The Americans with Disabilities Act may similarly come into play if employees develop anxiety, PTSD or other conditions from witnessing violence or traumatic incidents.
These issues will render attendance policies particularly fraught, requiring employers to grapple with several thorny questions: How do you distinguish legitimate safety concerns from political protest? What if only certain employees – those living in affected neighborhoods, for example – face barriers, creating potential disparate impact concerns? Can you require documentation of safety concerns? What kind? What if an employee’s entire commute route is affected by protests or federal operations, but the workplace itself is secure? There are no one-size fits all answers to these questions, but it is important for employers to assess these legal and practical considerations now to avoid potential liability down the road.
Challenge 2: Political tensions explode at work
The political controversy over deploying federal troops to American cities has and will inevitably continue to spill into the workplace; the question is how employers manage it.
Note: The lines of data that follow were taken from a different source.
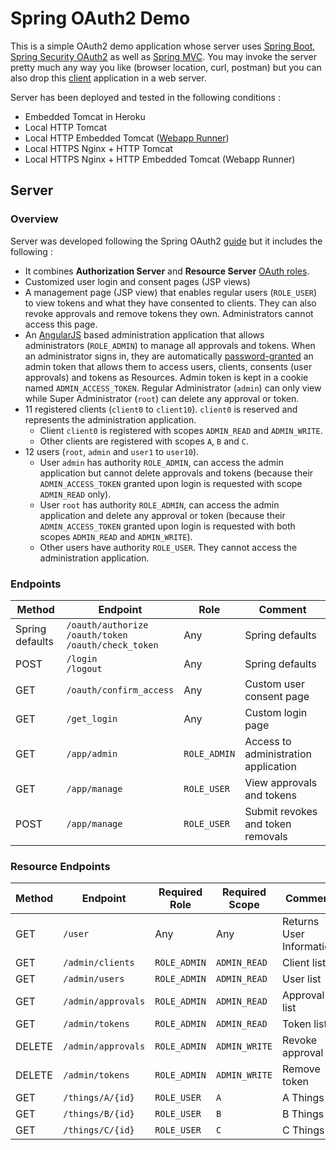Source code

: # Spring OAuth2 Demo
This is a simple OAuth2 demo application whose server uses [Spring Boot](http://projects.spring.io/spring-boot),
[Spring Security OAuth2](http://projects.spring.io/spring-security-oauth) as well as [Spring MVC](http://docs.spring.io/spring/docs/current/spring-framework-reference/html/mvc.html). You may invoke the server pretty much any way you like (browser location, curl, postman) but you can also drop this [client](/client) application in a web server.

Server has been deployed and tested in the following conditions :
* Embedded Tomcat in Heroku
* Local HTTP Tomcat
* Local HTTP Embedded Tomcat ([Webapp Runner](https://github.com/jsimone/webapp-runner))
* Local HTTPS Nginx + HTTP Tomcat
* Local HTTPS Nginx + HTTP Embedded Tomcat (Webapp Runner)

## Server
### Overview
Server was developed following the Spring OAuth2 [guide](http://projects.spring.io/spring-security-oauth/docs/oauth2.html) but it includes the following :
* It combines **Authorization Server** and **Resource Server** [OAuth roles](https://tools.ietf.org/html/rfc6749#section-1.1).
* Customized user login and consent pages (JSP views)
* A management page (JSP view) that enables regular users (`ROLE_USER`) to view tokens and what they have consented to clients. They can also revoke approvals and remove tokens they own. Administrators cannot access this page.
* An [AngularJS](https://angularjs.org) based administration application that allows administrators (`ROLE_ADMIN`) to manage all approvals and tokens. When an administrator signs in, they are automatically [password-granted](https://tools.ietf.org/html/rfc6749#section-4.3) an admin token that allows them to access users, clients, consents (user approvals) and tokens as Resources. Admin token is kept in a cookie named `ADMIN_ACCESS_TOKEN`. Regular Administrator (`admin`) can only view while Super Administrator (`root`) can delete any approval or token.
* 11 registered clients (`client0` to `client10`). `client0` is reserved and represents the administration application.
  * Client `client0` is registered with scopes `ADMIN_READ` and `ADMIN_WRITE`.
  * Other clients  are registered with scopes `A`, `B` and `C`.
* 12 users (`root`, `admin` and `user1` to `user10`).
  * User `admin` has authority `ROLE_ADMIN`, can access the admin application but cannot delete approvals and tokens (because their `ADMIN_ACCESS_TOKEN` granted upon login is requested with scope `ADMIN_READ` only).
  * User `root` has authority `ROLE_ADMIN`, can access the admin application and delete any approval or token (because their `ADMIN_ACCESS_TOKEN` granted upon login is requested with both scopes `ADMIN_READ` and `ADMIN_WRITE`).
  * Other users have authority `ROLE_USER`. They cannot access the administration application.


### Endpoints
|Method|Endpoint|Role|Comment|
|---|---|---|---|
|Spring defaults|`/oauth/authorize`<br>`/oauth/token`<br>`/oauth/check_token`|Any|Spring defaults|
|POST|`/login`<br>`/logout`|Any|Spring defaults|
|GET|`/oauth/confirm_access`|Any|Custom user consent page|
|GET|`/get_login`|Any|Custom login page|
|GET|`/app/admin`|`ROLE_ADMIN`|Access to administration application|
|GET|`/app/manage`|`ROLE_USER`|View approvals and tokens|
|POST|`/app/manage`|`ROLE_USER`|Submit revokes and token removals|

### Resource Endpoints
|Method|Endpoint|Required Role|Required Scope|Comment|
|---|---|---|---|---|
|GET|`/user`|Any|Any|Returns User Information|
|GET|`/admin/clients`|`ROLE_ADMIN`|`ADMIN_READ`|Client list|
|GET|`/admin/users`|`ROLE_ADMIN`|`ADMIN_READ`|User list|
|GET|`/admin/approvals`|`ROLE_ADMIN`|`ADMIN_READ`|Approval list|
|GET|`/admin/tokens`|`ROLE_ADMIN`|`ADMIN_READ`|Token list|
|DELETE|`/admin/approvals`|`ROLE_ADMIN`|`ADMIN_WRITE`|Revoke approval|
|DELETE|`/admin/tokens`|`ROLE_ADMIN`|`ADMIN_WRITE`|Remove token|
|GET|`/things/A/{id}`|`ROLE_USER`|`A`|A Things|
|GET|`/things/B/{id}`|`ROLE_USER`|`B`|B Things|
|GET|`/things/C/{id}`|`ROLE_USER`|`C`|C Things|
Managing challenging flashpoint conversations
If the Insurrection Act is invoked, employers should expect discussions about federal immigration enforcement; the Insurrection Act and military deployment; specific violent incidents; and protests and civil disobedience. Each topic touches on identity and lived experience, and emotional intensity will be high.
When two employees have a heated exchange about Trump’s military deployment threat, when should a manager intervene? If a supervisor expresses strong views about protests, do power dynamics create hostile environment risk? Where does the employer draw limits as to profanity? How do you address disruption without appearing to take political sides?
These questions have no formulaic answers. They require case-by-case analysis with an understanding of the legal frameworks at play as well as consistency when disciplining employees.
Many employers will draw a bright line where workplace speech (or off-duty speech that implicates the workplace) veers into encouraging or celebrating violence.
Further, discussion that veers into discrimination is never acceptable. Statements about immigration or immigrant communities that insult others based on religion; national origin or race; or other protected classifications cannot be tolerated.
The protected characteristics intersection
Immigration enforcement debates often intersect with religion, national origin and race, and.employers that discipline an employee for political speech may risk proxy discrimination.
If an employer disciplines employees for anti-ICE speech but not pro-enforcement speech, and the former group is disproportionately Latino while the latter is disproportionately White, a pattern of discrimination may emerge. Because every situation is different, employers should consult with in-house or outside counsel in these situations.
When can employers intervene?
Employers can regulate workplace conduct. They can enforce policies requiring civility and respect. They can address speech that disrupts operations during work time. They can – and must -- prohibit discrimination and harassment.
What employers cannot do is discriminate based on a political viewpoint or penalize speech protected by state political activity laws or the National Labor Relations Act. Several states, including California, New York and Illinois, provide significant protection for employees’ off-duty and political activities and, in some cases, political expression at work.
The NLRA protects employees’ rights to engage in “protected concerted activity” about terms and conditions of employment, even in non-unionized workplaces.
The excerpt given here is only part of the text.